== Supplied material ==
+---+
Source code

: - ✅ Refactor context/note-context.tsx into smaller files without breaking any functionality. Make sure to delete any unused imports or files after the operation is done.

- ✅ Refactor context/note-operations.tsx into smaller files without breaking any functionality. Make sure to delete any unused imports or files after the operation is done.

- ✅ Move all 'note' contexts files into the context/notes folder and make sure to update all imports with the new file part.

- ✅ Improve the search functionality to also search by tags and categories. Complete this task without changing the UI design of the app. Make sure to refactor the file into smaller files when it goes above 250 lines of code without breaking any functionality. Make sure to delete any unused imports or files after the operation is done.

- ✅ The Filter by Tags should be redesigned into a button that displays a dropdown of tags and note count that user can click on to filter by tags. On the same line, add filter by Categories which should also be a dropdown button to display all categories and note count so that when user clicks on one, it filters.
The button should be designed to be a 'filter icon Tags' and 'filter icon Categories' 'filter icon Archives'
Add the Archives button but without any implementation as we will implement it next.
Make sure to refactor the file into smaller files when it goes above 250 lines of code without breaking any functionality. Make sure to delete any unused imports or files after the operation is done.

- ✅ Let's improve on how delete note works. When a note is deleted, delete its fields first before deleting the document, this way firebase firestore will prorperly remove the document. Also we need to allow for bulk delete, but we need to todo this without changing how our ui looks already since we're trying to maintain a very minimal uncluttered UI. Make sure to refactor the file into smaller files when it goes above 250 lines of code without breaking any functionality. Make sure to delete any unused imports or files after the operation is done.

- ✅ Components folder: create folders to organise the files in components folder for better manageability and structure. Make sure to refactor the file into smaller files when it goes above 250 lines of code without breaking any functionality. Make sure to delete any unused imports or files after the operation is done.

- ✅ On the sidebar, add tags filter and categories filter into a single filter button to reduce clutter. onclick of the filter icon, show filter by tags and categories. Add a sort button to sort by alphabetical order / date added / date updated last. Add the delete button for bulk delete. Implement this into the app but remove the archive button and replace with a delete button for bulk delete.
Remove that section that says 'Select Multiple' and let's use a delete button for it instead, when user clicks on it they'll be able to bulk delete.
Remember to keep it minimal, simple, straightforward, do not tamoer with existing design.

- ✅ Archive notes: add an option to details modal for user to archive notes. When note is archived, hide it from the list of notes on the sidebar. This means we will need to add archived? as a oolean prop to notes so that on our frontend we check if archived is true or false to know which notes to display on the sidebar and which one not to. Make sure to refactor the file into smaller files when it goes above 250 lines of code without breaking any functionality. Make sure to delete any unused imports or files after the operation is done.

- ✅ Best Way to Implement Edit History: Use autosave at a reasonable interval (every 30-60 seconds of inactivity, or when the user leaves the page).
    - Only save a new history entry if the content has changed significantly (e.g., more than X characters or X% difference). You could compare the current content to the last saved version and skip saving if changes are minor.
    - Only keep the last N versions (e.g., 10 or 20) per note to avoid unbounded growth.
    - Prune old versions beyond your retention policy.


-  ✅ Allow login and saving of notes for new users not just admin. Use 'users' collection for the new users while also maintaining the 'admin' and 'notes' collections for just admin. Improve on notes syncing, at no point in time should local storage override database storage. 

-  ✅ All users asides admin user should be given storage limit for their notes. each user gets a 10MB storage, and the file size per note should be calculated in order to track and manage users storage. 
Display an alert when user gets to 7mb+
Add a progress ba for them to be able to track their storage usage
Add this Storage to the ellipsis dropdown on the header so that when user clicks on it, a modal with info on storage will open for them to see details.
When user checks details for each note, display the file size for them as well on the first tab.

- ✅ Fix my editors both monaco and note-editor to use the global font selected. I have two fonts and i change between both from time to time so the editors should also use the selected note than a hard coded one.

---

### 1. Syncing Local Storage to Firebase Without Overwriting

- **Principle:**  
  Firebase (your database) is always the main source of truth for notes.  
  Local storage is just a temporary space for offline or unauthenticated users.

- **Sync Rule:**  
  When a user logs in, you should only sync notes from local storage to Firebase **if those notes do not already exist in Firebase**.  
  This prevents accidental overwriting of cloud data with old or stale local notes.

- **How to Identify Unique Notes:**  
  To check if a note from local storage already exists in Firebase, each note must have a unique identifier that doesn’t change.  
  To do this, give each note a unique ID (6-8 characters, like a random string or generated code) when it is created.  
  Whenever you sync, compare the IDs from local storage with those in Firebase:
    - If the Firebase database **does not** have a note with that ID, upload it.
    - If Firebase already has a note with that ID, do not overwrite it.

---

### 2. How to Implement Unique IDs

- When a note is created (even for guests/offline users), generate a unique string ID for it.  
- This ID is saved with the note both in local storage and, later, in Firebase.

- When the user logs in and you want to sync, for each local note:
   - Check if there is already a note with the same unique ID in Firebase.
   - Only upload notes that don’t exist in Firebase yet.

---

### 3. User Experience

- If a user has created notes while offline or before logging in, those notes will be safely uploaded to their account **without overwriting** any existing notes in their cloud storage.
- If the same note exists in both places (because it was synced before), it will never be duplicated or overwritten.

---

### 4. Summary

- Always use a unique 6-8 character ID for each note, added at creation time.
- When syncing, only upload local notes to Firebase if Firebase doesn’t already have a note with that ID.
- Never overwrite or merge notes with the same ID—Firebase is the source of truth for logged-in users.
+---+
Repeat, character for character, the lines of the material above from the line with "Add the Archives" through the line with "Remember to keep".

== Output of the task ==
Add the Archives button but without any implementation as we will implement it next.
Make sure to refactor the file into smaller files when it goes above 250 lines of code without breaking any functionality. Make sure to delete any unused imports or files after the operation is done.

- ✅ Let's improve on how delete note works. When a note is deleted, delete its fields first before deleting the document, this way firebase firestore will prorperly remove the document. Also we need to allow for bulk delete, but we need to todo this without changing how our ui looks already since we're trying to maintain a very minimal uncluttered UI. Make sure to refactor the file into smaller files when it goes above 250 lines of code without breaking any functionality. Make sure to delete any unused imports or files after the operation is done.

- ✅ Components folder: create folders to organise the files in components folder for better manageability and structure. Make sure to refactor the file into smaller files when it goes above 250 lines of code without breaking any functionality. Make sure to delete any unused imports or files after the operation is done.

- ✅ On the sidebar, add tags filter and categories filter into a single filter button to reduce clutter. onclick of the filter icon, show filter by tags and categories. Add a sort button to sort by alphabetical order / date added / date updated last. Add the delete button for bulk delete. Implement this into the app but remove the archive button and replace with a delete button for bulk delete.
Remove that section that says 'Select Multiple' and let's use a delete button for it instead, when user clicks on it they'll be able to bulk delete.
Remember to keep it minimal, simple, straightforward, do not tamoer with existing design.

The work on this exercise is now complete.